▶ _WORK ORDER_: Count the lines in the entries that contain the string "reduce". State nothing but the number.

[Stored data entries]
# # # #
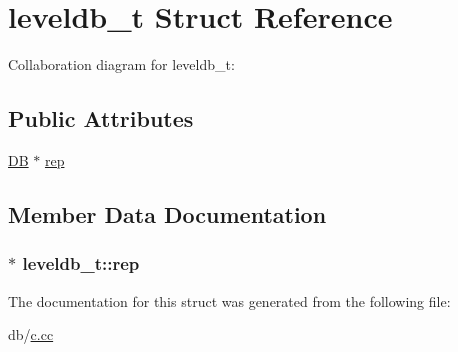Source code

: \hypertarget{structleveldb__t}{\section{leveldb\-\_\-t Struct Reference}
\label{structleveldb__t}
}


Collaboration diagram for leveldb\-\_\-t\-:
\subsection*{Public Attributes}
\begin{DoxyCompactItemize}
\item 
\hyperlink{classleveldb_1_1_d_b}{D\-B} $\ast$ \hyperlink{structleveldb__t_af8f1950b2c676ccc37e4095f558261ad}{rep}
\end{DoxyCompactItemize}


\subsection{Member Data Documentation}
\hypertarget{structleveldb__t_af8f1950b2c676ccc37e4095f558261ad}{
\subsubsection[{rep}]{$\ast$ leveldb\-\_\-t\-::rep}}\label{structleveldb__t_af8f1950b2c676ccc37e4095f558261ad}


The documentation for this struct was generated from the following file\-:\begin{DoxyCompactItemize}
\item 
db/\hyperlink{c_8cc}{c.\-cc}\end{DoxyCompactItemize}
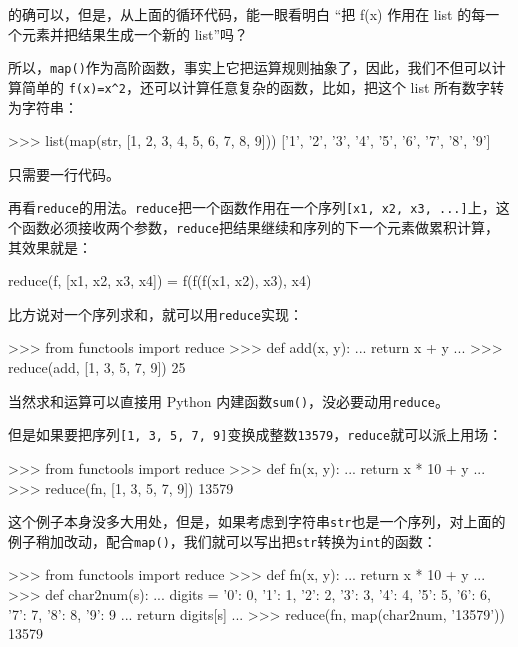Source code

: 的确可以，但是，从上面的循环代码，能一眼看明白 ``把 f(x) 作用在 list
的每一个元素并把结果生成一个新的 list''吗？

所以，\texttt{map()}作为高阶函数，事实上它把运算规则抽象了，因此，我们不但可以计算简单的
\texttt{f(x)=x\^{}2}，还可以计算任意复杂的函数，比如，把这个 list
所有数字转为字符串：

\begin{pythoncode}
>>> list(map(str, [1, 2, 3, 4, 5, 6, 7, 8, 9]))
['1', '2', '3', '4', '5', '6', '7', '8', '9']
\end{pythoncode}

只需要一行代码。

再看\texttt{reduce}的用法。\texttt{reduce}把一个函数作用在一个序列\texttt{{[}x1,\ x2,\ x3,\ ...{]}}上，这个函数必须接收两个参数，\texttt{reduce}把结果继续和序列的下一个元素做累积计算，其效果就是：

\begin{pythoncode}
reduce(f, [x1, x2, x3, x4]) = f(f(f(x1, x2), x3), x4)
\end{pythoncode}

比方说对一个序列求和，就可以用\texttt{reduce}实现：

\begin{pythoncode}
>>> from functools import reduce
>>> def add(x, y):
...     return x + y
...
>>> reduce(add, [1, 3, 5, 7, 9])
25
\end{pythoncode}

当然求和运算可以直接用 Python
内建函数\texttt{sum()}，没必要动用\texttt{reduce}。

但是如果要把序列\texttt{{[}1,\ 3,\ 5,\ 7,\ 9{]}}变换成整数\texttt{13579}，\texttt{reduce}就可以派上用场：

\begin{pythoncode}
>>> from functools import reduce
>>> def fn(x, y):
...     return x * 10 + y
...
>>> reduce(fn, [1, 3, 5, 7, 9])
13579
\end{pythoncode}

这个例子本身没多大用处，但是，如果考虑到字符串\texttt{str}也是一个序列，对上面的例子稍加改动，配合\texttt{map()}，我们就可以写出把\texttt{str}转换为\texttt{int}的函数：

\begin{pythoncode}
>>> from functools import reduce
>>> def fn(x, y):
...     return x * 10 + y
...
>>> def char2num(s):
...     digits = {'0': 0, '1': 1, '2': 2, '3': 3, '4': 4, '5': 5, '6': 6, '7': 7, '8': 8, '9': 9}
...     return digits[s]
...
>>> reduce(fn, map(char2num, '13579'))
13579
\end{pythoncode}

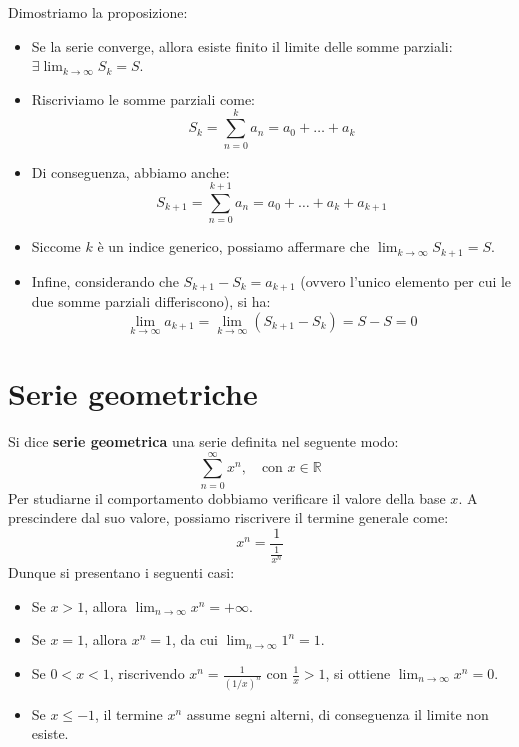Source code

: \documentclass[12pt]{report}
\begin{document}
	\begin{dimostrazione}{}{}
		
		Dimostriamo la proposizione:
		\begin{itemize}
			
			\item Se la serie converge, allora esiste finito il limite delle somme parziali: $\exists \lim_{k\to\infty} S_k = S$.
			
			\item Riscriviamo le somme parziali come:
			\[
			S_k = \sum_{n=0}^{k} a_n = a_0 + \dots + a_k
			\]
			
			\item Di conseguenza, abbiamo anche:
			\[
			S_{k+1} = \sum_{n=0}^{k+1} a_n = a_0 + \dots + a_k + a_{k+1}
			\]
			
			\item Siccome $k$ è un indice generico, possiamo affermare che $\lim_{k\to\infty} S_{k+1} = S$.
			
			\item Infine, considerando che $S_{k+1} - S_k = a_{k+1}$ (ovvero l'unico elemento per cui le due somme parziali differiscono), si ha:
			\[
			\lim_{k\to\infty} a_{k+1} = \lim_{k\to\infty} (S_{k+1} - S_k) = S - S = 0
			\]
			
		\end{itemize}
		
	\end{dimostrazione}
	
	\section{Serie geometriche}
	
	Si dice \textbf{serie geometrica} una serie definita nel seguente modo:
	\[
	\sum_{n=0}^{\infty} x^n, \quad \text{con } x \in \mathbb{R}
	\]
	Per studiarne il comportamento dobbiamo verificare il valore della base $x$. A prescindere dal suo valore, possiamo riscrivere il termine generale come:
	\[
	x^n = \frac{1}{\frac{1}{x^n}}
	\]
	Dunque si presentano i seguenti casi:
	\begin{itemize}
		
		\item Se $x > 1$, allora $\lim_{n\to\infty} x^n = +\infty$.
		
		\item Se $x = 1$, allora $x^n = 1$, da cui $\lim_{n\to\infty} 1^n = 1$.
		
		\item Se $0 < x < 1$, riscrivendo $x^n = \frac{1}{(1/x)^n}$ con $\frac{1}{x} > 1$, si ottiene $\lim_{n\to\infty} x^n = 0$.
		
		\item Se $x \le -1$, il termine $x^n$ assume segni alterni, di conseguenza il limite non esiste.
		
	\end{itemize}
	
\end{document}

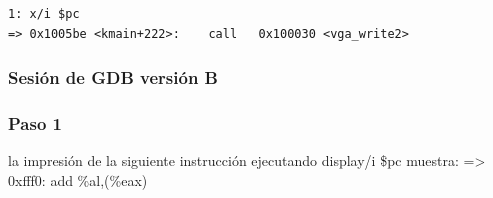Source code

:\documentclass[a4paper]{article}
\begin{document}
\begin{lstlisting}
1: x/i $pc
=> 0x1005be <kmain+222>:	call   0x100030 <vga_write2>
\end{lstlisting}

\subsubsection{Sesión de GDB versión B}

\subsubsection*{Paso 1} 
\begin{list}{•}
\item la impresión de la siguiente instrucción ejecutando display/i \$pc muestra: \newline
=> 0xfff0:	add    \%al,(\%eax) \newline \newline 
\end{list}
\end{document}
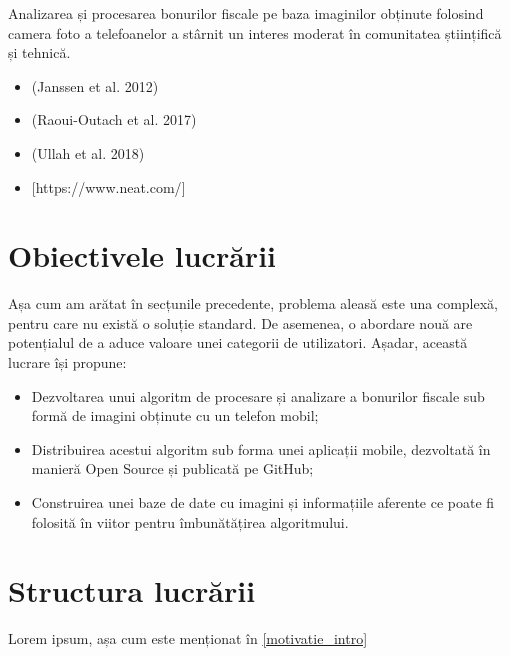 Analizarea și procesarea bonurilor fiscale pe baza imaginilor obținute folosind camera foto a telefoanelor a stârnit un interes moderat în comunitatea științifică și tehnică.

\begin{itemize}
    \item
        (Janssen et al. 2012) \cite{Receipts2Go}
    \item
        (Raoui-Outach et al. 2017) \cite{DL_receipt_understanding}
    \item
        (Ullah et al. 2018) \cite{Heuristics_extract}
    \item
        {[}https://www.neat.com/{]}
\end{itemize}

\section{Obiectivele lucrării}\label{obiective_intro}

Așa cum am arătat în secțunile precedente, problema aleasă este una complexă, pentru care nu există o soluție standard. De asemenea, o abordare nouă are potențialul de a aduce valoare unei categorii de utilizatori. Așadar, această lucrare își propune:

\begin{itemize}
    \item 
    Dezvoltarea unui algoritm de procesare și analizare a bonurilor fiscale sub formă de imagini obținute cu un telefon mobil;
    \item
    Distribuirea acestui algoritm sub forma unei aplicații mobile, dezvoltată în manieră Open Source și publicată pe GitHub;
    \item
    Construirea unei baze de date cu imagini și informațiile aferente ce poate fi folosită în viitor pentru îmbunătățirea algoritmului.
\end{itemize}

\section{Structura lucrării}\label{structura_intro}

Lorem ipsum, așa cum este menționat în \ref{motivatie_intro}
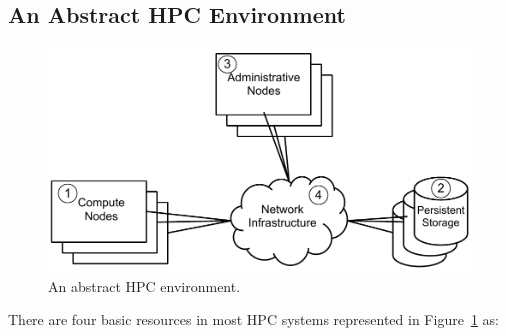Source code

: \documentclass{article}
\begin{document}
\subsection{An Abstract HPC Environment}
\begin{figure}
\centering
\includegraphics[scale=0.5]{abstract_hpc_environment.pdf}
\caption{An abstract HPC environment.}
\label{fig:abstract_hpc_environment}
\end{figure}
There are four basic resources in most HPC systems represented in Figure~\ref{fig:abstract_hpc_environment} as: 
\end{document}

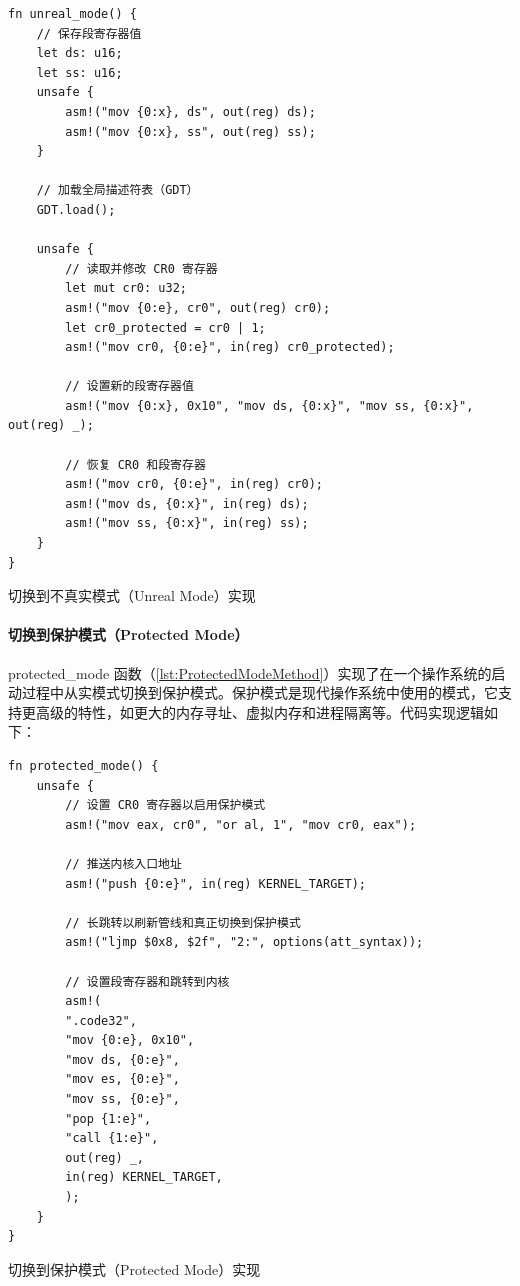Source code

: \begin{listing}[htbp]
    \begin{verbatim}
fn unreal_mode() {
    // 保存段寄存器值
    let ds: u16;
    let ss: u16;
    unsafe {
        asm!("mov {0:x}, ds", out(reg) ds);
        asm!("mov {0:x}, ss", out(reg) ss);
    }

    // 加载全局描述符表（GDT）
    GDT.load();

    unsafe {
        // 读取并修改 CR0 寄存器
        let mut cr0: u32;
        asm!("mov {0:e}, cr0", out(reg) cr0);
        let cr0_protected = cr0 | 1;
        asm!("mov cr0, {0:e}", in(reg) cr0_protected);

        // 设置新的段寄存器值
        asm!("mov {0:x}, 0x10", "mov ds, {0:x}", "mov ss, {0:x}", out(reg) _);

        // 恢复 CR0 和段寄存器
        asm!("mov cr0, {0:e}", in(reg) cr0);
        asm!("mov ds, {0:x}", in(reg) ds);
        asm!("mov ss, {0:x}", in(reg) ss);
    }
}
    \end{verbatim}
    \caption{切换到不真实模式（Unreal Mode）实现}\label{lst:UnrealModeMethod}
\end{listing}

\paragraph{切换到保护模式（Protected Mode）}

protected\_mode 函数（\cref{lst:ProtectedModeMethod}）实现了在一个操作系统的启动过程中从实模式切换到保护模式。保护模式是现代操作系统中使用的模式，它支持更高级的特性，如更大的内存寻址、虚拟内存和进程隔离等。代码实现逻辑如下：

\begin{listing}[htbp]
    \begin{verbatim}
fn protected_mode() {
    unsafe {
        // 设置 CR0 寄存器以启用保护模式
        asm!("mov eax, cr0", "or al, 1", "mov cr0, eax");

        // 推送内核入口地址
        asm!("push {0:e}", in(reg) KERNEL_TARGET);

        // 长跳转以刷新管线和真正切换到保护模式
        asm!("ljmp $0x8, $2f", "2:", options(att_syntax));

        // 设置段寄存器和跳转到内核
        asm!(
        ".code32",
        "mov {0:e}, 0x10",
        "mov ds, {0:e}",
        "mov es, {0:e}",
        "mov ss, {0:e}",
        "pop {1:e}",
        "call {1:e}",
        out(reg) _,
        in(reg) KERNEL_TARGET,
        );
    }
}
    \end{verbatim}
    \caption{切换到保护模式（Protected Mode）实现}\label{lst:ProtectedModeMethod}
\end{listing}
# # # #
▶ _RESPONSE BOX_: 11